Administration of low dose poly I:C upregulated the expression of PD-L1, induced neutrophilia and increased keratinocyte-derived chemokine (KC), macrophage inflammatory protein-1β (MIP-1β), and IL-6 in BALF. The upregulation of PD-L1, neutrophilic inflammation and increase of KC were suppressed by ciclesonide plus indacaterol, but not by either when administered independently. Although the upregulation of PD-L1 by high dose poly I:C was suppressed by ciclesonide plus indacaterol, neutrophilia and increased KC, MIP-1β, and IL-6 in BALF were not attenuated.
Ciclesonide plus indacaterol attenuate double-stranded RNA-induced upregulation of PD-L1 in the lungs.
气道病毒感染会导致哮喘和慢性阻塞性肺疾病的加重。程序性死亡受体配体1(PD-L1),也称为B7-H1,是一种免疫检查点分子,在病毒逃避宿主免疫系统的机制中发挥作用。这种逃避可能与病毒感染的持续存在以及基础疾病的加重有关。在一项体外研究中,我们已经表明,皮质类固醇加长效β2受体激动剂(LABA)可减弱病毒双链RNA类似物聚肌苷酸-聚胞苷酸(poly I:C)刺激的气道上皮细胞上PD-L1的上调。为了探讨其在体内的生物学相关性,我们研究了皮质类固醇加LABA对双链RNA诱导的小鼠肺部炎症中PD-L1表达的影响。

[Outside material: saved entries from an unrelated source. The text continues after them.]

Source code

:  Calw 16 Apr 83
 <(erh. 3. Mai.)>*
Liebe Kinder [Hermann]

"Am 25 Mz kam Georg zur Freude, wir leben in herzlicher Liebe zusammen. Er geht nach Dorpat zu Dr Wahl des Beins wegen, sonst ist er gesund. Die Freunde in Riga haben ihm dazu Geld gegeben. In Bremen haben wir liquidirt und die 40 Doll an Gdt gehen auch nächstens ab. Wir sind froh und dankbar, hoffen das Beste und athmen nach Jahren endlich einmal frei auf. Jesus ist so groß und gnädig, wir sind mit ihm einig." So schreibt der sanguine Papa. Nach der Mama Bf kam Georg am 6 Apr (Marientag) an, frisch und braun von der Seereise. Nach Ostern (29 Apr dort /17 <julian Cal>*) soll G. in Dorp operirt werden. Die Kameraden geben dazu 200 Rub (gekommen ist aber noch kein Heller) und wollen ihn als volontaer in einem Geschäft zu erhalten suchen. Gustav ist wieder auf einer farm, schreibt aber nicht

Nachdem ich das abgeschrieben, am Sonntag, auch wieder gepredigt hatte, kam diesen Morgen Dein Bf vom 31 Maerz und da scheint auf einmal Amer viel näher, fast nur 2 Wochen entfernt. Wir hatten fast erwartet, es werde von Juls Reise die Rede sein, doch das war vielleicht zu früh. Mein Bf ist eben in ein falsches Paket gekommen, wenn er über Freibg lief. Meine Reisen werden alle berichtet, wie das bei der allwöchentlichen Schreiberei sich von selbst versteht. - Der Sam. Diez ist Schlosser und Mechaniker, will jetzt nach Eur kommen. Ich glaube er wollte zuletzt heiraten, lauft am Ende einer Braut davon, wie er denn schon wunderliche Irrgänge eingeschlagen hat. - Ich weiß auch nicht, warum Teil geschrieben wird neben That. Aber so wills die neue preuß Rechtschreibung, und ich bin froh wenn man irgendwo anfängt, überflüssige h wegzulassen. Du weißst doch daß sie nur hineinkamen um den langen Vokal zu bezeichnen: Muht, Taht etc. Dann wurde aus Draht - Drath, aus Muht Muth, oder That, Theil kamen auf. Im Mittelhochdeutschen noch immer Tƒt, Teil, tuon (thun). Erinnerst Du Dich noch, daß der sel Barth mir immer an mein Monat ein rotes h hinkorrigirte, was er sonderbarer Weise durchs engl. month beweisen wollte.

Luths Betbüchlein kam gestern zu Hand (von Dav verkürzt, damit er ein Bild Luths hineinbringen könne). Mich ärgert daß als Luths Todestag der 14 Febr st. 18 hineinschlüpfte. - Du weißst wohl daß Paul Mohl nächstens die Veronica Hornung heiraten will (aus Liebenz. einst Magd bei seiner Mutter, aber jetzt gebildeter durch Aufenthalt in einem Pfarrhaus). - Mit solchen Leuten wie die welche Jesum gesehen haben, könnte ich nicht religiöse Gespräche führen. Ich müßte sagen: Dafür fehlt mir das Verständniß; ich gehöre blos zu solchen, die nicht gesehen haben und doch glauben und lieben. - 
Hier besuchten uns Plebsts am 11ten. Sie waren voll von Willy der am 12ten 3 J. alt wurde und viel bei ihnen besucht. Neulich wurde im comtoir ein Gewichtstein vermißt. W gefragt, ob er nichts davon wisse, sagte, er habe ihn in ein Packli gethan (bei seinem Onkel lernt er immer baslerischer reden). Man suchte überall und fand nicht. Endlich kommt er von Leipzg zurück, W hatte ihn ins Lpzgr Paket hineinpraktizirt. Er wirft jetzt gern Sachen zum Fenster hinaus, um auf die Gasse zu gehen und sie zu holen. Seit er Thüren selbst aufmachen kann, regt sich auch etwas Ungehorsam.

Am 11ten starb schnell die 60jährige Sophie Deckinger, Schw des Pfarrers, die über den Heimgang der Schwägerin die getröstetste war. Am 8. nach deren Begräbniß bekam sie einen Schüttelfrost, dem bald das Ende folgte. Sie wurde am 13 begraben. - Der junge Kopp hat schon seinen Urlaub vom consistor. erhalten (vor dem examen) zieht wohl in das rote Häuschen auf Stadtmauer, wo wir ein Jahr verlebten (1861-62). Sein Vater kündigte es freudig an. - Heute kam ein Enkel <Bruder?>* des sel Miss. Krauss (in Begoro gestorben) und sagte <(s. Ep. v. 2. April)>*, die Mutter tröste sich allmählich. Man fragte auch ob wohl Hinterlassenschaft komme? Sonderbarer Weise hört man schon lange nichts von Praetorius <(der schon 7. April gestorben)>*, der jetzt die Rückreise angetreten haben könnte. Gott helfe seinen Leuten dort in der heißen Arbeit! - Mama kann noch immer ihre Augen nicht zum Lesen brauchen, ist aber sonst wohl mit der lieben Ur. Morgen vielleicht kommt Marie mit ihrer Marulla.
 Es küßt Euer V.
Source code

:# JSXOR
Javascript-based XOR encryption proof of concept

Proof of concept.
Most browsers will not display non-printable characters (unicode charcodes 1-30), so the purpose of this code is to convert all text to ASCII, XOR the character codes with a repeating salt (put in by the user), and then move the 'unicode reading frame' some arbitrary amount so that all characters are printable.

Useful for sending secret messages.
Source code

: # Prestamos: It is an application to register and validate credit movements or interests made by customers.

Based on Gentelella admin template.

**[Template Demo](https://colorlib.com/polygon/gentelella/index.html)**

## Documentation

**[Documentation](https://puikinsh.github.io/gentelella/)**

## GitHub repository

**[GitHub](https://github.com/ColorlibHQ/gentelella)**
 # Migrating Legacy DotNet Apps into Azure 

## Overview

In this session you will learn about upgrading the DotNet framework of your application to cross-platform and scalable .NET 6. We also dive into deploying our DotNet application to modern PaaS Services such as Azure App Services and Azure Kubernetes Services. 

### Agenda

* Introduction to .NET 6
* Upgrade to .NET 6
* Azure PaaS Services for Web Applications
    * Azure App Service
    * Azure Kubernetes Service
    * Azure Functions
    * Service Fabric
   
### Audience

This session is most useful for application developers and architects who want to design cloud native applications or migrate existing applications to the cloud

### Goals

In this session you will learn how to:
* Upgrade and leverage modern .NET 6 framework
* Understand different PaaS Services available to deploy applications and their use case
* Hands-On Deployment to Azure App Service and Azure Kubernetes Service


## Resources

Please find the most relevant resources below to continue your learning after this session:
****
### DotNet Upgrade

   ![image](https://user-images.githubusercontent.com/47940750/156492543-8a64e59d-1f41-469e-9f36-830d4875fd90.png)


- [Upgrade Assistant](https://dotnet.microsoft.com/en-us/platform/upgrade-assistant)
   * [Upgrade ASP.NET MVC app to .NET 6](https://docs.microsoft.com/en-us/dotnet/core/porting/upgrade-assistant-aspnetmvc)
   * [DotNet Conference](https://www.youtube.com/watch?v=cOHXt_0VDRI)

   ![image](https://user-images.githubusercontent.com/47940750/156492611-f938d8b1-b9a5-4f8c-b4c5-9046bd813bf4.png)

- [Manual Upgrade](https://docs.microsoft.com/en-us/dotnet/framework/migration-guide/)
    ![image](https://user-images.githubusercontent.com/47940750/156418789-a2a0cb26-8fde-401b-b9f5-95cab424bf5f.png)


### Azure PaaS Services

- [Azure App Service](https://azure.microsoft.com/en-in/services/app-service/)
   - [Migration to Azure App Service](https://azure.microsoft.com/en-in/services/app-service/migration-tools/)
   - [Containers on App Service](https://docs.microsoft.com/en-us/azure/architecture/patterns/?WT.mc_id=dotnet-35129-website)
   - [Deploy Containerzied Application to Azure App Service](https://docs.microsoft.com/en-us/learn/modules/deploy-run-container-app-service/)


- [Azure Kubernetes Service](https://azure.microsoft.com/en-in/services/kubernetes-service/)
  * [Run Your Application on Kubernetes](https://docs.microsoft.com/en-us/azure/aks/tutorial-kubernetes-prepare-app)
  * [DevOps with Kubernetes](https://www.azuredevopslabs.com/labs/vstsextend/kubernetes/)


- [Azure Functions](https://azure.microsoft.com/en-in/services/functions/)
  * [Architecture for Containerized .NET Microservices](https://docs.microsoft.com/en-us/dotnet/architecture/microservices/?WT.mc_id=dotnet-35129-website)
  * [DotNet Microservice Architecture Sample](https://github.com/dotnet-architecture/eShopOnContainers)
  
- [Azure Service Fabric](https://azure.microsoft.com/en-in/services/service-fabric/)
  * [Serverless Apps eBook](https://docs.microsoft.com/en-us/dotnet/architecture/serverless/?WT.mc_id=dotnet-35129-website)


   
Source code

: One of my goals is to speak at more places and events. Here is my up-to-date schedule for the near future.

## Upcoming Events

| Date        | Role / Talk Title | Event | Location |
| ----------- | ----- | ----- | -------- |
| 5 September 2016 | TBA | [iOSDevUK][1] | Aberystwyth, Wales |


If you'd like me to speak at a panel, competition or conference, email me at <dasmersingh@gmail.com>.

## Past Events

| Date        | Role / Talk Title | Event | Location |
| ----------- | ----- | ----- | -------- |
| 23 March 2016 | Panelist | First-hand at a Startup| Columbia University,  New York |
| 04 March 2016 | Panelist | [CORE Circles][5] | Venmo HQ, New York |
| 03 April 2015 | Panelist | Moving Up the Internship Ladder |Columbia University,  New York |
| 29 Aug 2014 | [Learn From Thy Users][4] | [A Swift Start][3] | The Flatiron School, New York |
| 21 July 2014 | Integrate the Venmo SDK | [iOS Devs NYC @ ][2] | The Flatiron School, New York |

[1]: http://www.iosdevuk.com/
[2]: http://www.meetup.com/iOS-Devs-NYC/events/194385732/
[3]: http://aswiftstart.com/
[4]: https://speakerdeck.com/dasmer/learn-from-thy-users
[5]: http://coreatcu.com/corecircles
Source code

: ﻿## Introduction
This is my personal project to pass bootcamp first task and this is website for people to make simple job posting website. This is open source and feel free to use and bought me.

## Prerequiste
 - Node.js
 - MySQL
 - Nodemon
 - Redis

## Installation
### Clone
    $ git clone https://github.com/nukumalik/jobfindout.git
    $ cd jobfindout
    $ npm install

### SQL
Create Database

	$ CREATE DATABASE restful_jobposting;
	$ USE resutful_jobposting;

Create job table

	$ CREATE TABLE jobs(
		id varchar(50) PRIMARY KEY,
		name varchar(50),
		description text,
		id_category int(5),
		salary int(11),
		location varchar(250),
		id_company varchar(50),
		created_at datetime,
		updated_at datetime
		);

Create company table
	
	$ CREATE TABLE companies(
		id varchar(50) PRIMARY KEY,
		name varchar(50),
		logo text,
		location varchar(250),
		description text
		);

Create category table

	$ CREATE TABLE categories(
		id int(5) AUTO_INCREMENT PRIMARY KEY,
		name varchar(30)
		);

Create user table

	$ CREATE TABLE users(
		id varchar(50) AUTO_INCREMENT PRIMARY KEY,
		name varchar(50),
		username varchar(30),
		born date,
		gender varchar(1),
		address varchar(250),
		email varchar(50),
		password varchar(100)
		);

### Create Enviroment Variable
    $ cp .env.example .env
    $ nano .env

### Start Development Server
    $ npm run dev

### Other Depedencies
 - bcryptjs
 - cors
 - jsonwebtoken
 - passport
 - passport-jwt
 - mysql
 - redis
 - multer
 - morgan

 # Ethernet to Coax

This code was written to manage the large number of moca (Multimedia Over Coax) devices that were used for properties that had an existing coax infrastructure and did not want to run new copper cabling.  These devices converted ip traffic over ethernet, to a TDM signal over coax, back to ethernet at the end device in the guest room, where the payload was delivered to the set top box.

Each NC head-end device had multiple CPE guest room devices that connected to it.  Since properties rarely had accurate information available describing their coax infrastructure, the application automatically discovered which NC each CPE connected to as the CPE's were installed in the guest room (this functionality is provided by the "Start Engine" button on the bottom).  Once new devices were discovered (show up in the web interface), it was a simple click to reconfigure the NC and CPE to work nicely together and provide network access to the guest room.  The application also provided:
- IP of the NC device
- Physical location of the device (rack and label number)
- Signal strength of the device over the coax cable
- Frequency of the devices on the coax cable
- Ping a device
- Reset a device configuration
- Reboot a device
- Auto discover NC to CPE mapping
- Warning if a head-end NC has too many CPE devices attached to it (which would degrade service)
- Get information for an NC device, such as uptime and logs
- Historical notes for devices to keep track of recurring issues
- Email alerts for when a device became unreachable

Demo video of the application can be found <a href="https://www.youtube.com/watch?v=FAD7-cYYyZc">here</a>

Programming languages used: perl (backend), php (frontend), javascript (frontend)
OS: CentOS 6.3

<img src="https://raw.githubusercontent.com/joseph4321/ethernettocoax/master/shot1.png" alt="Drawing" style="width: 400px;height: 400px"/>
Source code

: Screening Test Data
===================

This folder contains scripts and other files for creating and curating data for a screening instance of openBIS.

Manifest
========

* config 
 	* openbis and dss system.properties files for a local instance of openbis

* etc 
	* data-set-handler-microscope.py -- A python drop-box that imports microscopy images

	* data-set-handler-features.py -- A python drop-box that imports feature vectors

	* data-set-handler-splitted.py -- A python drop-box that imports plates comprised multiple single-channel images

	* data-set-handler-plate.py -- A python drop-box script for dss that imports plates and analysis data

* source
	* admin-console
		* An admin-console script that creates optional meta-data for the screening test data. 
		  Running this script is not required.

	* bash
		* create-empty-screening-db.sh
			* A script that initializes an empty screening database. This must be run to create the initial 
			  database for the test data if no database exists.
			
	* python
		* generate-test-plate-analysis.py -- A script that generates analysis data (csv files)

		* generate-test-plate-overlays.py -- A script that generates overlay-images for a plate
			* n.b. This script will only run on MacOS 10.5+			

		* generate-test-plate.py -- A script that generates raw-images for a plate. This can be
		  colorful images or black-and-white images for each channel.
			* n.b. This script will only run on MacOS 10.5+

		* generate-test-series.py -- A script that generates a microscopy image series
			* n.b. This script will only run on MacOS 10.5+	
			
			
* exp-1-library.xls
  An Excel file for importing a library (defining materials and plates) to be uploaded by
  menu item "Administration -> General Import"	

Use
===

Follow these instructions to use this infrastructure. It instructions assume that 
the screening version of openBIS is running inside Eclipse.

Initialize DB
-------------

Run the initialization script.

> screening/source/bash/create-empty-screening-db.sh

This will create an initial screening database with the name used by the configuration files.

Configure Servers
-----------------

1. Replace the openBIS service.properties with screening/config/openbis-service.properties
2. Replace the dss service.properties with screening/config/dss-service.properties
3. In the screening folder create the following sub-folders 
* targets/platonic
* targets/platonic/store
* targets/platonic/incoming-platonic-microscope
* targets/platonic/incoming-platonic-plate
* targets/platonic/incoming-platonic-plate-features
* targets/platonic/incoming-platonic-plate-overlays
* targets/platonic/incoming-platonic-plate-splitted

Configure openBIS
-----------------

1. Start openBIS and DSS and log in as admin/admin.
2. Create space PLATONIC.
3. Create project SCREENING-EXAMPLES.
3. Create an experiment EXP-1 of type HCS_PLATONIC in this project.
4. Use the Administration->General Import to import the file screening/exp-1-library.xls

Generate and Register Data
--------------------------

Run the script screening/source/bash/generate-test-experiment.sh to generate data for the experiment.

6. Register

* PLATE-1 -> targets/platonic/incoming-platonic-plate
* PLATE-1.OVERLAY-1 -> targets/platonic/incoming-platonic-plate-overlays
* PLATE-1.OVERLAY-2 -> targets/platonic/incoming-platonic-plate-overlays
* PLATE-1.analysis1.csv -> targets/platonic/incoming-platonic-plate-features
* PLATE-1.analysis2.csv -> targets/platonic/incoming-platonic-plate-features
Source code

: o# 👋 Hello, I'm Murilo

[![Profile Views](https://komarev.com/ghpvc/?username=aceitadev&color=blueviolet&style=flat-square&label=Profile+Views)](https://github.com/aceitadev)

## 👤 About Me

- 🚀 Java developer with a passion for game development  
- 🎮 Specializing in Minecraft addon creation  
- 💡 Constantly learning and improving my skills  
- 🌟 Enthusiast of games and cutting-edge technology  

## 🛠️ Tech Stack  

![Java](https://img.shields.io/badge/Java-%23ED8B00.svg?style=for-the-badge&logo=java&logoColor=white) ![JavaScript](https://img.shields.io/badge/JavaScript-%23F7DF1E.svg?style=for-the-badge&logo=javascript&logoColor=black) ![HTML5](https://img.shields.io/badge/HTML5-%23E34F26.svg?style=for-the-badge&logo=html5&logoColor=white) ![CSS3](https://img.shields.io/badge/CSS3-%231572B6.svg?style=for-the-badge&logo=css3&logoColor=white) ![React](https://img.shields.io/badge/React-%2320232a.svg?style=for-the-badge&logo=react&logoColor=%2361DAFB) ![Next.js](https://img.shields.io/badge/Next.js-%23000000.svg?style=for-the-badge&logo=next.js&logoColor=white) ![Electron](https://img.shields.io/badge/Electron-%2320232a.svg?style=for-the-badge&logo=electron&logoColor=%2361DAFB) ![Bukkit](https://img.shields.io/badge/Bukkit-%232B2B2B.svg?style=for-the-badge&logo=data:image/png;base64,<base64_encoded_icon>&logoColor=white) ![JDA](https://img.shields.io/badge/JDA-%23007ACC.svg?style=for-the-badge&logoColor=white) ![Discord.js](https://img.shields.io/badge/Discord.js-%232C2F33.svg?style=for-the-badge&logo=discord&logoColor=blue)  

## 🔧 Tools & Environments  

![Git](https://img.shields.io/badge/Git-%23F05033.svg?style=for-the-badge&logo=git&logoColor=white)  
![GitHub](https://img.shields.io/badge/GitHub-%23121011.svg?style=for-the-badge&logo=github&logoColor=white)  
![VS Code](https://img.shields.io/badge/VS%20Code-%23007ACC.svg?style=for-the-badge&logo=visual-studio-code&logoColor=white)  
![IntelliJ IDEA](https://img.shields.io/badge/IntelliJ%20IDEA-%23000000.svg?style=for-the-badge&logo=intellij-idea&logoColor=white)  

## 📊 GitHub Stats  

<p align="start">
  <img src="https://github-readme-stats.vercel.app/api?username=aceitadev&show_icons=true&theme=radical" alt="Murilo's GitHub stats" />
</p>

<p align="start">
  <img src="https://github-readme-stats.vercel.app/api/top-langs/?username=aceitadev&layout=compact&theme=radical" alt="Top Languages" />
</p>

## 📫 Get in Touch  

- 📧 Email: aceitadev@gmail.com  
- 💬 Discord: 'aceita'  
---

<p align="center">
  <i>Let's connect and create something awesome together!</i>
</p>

小鼠经气管内给予poly I:C。通过流式细胞术评估肺细胞上PD-L1的表达,并对支气管肺泡灌洗液(BALF)进行炎症评估。研究了环索奈德和茚达特罗的单独作用以及联合作用。
低剂量poly I:C给药上调了PD-L1的表达,诱导了中性粒细胞增多,并增加了BALF中角质形成细胞衍生的趋化因子(KC)、巨噬细胞炎性蛋白-1β(MIP-1β)和白细胞介素-6。环索奈德加茚达特罗可抑制PD-L1的上调、中性粒细胞炎症以及KC的增加,但单独给药时均无此作用。虽然高剂量poly I:C引起的PD-L1上调被环索奈德加茚达特罗抑制,但BALF中的中性粒细胞增多以及KC、MIP-1β和白细胞介素-6的增加并未减弱。
环索奈德加茚达特罗可减弱双链RNA诱导的肺部PD-L1上调。